--- SOURCE DATA Enclosed Below ---

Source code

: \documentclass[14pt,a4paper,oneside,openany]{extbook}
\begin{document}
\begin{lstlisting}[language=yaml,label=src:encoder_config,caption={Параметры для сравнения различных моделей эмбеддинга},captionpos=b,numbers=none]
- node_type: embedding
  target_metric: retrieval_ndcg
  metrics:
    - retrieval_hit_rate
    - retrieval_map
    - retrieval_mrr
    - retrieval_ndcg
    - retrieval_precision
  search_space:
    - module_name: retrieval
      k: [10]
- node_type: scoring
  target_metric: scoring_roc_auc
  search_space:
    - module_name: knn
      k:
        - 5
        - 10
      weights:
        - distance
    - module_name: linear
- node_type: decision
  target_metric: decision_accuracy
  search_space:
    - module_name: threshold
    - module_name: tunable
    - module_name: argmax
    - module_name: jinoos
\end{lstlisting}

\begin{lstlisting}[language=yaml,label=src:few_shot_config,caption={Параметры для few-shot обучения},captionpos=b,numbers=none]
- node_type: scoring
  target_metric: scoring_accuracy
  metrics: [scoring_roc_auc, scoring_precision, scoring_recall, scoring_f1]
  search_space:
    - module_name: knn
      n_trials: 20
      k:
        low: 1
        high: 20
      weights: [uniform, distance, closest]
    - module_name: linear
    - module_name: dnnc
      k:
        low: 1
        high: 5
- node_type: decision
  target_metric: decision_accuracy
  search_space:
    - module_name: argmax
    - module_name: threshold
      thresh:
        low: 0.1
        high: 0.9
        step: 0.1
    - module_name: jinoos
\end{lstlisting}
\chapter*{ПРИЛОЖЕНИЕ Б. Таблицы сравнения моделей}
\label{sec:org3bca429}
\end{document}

--- End of Enclosed SOURCE DATA ---
--- SOURCE DATA Enclosed Below ---

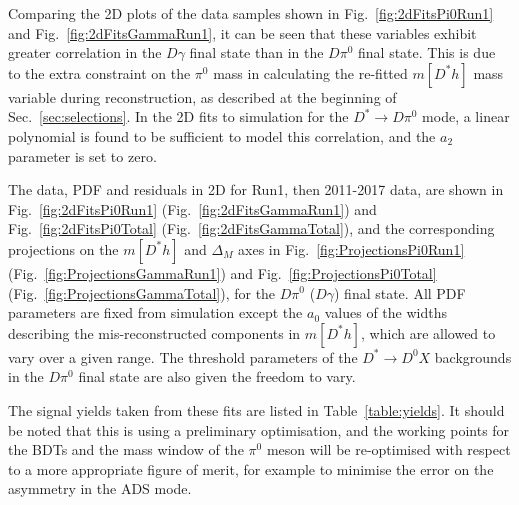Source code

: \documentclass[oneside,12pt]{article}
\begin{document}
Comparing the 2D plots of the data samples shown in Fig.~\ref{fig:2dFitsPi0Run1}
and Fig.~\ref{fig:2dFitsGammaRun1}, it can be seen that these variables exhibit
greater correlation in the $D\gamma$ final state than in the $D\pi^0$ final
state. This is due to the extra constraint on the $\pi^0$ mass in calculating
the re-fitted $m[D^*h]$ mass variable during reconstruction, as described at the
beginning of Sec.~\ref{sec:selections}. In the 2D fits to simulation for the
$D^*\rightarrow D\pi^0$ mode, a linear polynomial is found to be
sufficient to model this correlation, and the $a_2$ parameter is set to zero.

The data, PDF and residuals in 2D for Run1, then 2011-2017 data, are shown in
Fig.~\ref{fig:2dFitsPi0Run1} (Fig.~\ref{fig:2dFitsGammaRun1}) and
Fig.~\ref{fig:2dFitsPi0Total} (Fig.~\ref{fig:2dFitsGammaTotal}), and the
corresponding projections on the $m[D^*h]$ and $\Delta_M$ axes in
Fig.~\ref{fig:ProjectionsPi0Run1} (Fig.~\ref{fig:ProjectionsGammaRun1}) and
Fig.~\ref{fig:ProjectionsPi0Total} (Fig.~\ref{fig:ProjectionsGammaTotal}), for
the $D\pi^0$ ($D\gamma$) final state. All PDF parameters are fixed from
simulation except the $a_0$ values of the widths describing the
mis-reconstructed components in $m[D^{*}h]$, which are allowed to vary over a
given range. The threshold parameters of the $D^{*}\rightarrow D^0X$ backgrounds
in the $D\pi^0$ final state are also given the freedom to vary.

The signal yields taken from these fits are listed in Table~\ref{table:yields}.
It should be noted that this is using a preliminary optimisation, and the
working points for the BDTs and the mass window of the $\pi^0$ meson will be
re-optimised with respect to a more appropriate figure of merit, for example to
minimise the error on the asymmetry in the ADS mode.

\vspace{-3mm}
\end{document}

--- End of Enclosed SOURCE DATA ---

## WHAT YOU HAVE TO DO
Pick each line holding the word "final" out of the data and copy it.

## OUTPUT BELOW
greater correlation in the $D\gamma$ final state than in the $D\pi^0$ final
the $D\pi^0$ ($D\gamma$) final state. All PDF parameters are fixed from
in the $D\pi^0$ final state are also given the freedom to vary.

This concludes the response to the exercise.